Новый поэтический сборник

Странствия и изгнание закончились в Переделкино

       Вышел из печати новый сборник избранных стихов известного поэта Юрия Кублановского, одного из немногих литераторов, вернувшихся в Россию из эмиграции. О сборнике пишет НИКОЛАЙ Ъ-КЛИМОНТОВИЧ.
       
       Прочитать от корки до корки четырехсотстраничный поэтический том — нелегкая задача, связанная к тому же с известным беспокойством. Взять такой сборник в руки равносильно тому, как если бы вы оказались перед книжным шкафом с неизвестными вам книгами, причем догадывались, что среди них могут находиться и подлинные шедевры. Вам поневоле пришлось бы бегло листать наугад, тревожась, что самое ценное все-таки упущено. В том, что в новом избранном Юрия Кублановского немало стихов первостатейных, можно было не сомневаться: репутация этого поэта одна из самых устойчивых, причем лишь укрепляется с годами. Об этом говорят помещенные на место аннотации отзывы двух авторитетов нынешней русской словесности: Александр Солженицын, правда, ограничивается дежурными комплиментами (хотя в его устах даже они дорого стоят) и хвалит поэта "за упругость стиха и смелость метафоры"; а вот Иосиф Бродский отмечает "изумительную техническую оснащенность" поэзии Кублановского и тот факт, что он располагает "самым насыщенным словарем после Пастернака".
       Ученичеством у Пастернака веет от первых двух разделов сборника, где собраны стихи 70-х годов: "Твои глаза уже слепы,/темны зрачки, подруга!/А за окошком ни тропы/не оставляет вьюга./Все ярче, жарче, мягче рот,/цепочка шею душит./А за окошком снег идет/и все пушит и плющит". Прочитанные последовательно, как расположил их автор, стихи первой трети сборника дают представление о годах учения и о годах странствий поэта. География лирики той поры: Коктебель, Соловки, Средняя полоса.
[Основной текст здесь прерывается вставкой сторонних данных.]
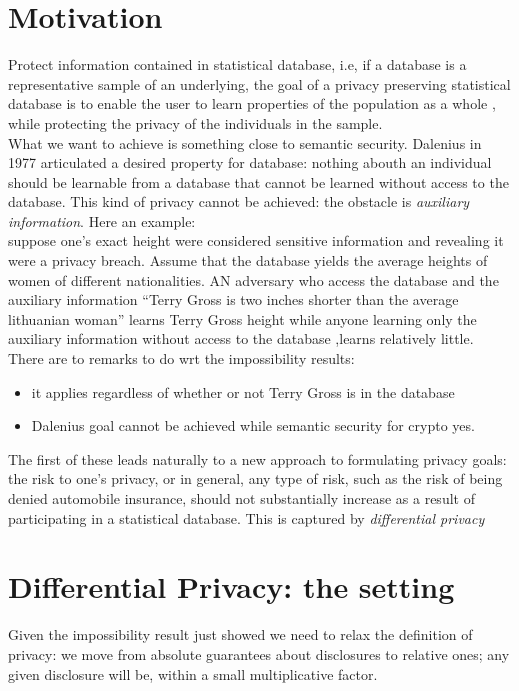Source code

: \documentclass{article}
\begin{document}
\section{Motivation}
Protect information contained in statistical database, i.e, if a database is a representative sample of an underlying, the goal of a privacy preserving statistical database is to enable the user to learn properties of the population as a whole , while protecting the privacy of the individuals in the sample.\\
What we want to achieve is something close to semantic security. Dalenius in 1977 articulated a desired property for database: nothing abouth an individual should be learnable from a database that cannot be learned without access to the database. This kind of privacy cannot be achieved: the obstacle is \textit{auxiliary information}. Here an example:\\
suppose one's exact height were considered sensitive information and revealing it were a privacy breach. Assume that the database yields the average heights of women of different nationalities. AN adversary who access the database and the auxiliary information ``Terry Gross is two inches shorter than the average lithuanian woman'' learns Terry Gross height while anyone learning only the auxiliary information without access to the database ,learns relatively little.\\
There are to remarks to do wrt the impossibility results:\\
\begin{itemize}
\item it applies regardless of whether or not Terry Gross is in the database
\item Dalenius goal cannot be achieved while semantic security for crypto yes.
\end{itemize}

The first of these
leads naturally to a new approach to formulating privacy goals: the risk to one’s
privacy, or in general, any type of risk, such as the risk of being denied automobile
insurance, should not substantially increase as a result of participating in a
statistical database. This is captured by \textit{differential privacy}

\section{Differential Privacy: the setting}
Given the impossibility result just showed we need to relax the definition of privacy: we move from absolute guarantees about disclosures to relative ones; any given disclosure will be, within  a small multiplicative factor.
\end{document}
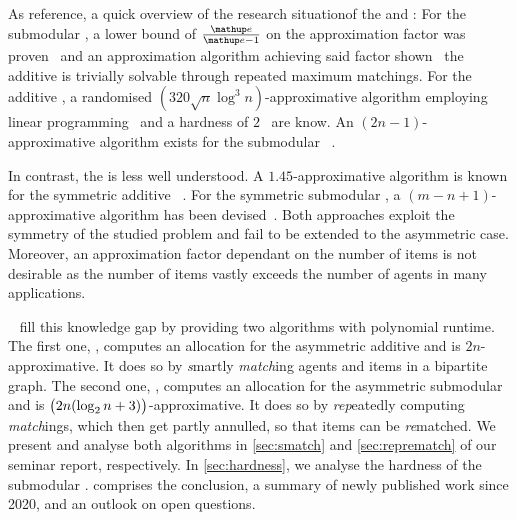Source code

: As reference, a quick overview of the research situation\footnotemark[1] of the \USW{} and \ESW{}:
For the submodular \USW{}, a lower bound of \(\frac{\euler}{\euler - 1}\) on the approximation factor was proven~\cite{inapprox_results_for_combi_auctions_with_submod_utility_funcs} and an approximation algorithm achieving said factor shown~\cite{opt_approx_for_the_submod_nsw_in_the_value_oracle_model} \Dash the additive \USW{} is trivially solvable through repeated maximum matchings.
For the additive \ESW, a randomised \((320 \sqrt{n} \log^3 n)\)-approximative algorithm employing linear programming~\cite{an_approx_algo_for_maxmin_fair_alloc_of_indiv_goods} and a hardness of \(2\)~\cite{allocating_indiv_goods} are know.
An \((2n-1)\)-approximative algorithm exists for the submodular \ESW~\cite{approx_algo_for_the_maxmin_alloc_problem}.

In contrast, the \NSW{} is less well understood\footnotemark[1].
A \(1.45\)-approximative algorithm is known for the symmetric additive \NSW~\cite{finding_fair_and_efficient_allocs}.
For the symmetric submodular \NSW, a \((m - n + 1)\)-approximative algorithm has been devised~\cite{min_envy_and_max_avg_nsw_in_the_alloc_of_indiv_goods}.
Both approaches exploit the symmetry of the studied problem and fail to be extended to the asymmetric case.
Moreover, an approximation factor dependant on the number of items is not desirable as the number of items vastly exceeds the number of agents in many applications.

~\cite{APNSWuSVþUM} fill this knowledge gap by providing two algorithms with polynomial runtime.
The first one, \emph{\SMatch}, computes an allocation for the asymmetric additive \NSW{} and is \(2n\)-approximative.
It does so by \emph{s}martly \emph{match}ing agents and items in a bipartite graph.
The second one, \emph{\RepReMatch}, computes an allocation for the asymmetric submodular \NSW{} and is \(\paren[\big]{2n (\log_2 n + 3)}\)-approximative.
It does so by \emph{rep}eatedly computing \emph{match}ings, which then get partly annulled, so that items can be \emph{re}matched.
We present and analyse both algorithms in \cref{sec:smatch} and \cref{sec:reprematch} of our seminar report, respectively.
In \cref{sec:hardness}, we analyse the hardness of the submodular \NSW.
 comprises the conclusion, a summary of newly published work since 2020, and an outlook on open questions.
Эти циклы — и автобиография (причем не только "лирическая"), и запечатленное время, и портрет литературного поколения, которое потом назовут "пропущенным" (так говорили в середине 80-х, но, к счастью, это оказалось лишь отчасти верным).
       Впрочем, разделы сборника (их шесть) выстроены отнюдь не по хронологическому принципу, а скорее по принципу единства внутренней темы, быть может не всегда внятной, в отличие от самого автора, случайному читателю. Так или иначе, но два следующих раздела посвящены преимущественно уже не добровольным скитаниям по Руси, а насильственному изгнанию (в начале 80-х поэт вопреки его воле был выброшен из страны). Впечатления от странствий по "стране святых чудес" окрашены в этих циклах сильнейшей ностальгией: "Вихорь времени едва шевелит/мой вихор./Сердце жмется и еще не верит/до сих пор,/что вполне внезапная разлука/с тем со всем/дорогим, не самым высшим кругом/насовсем".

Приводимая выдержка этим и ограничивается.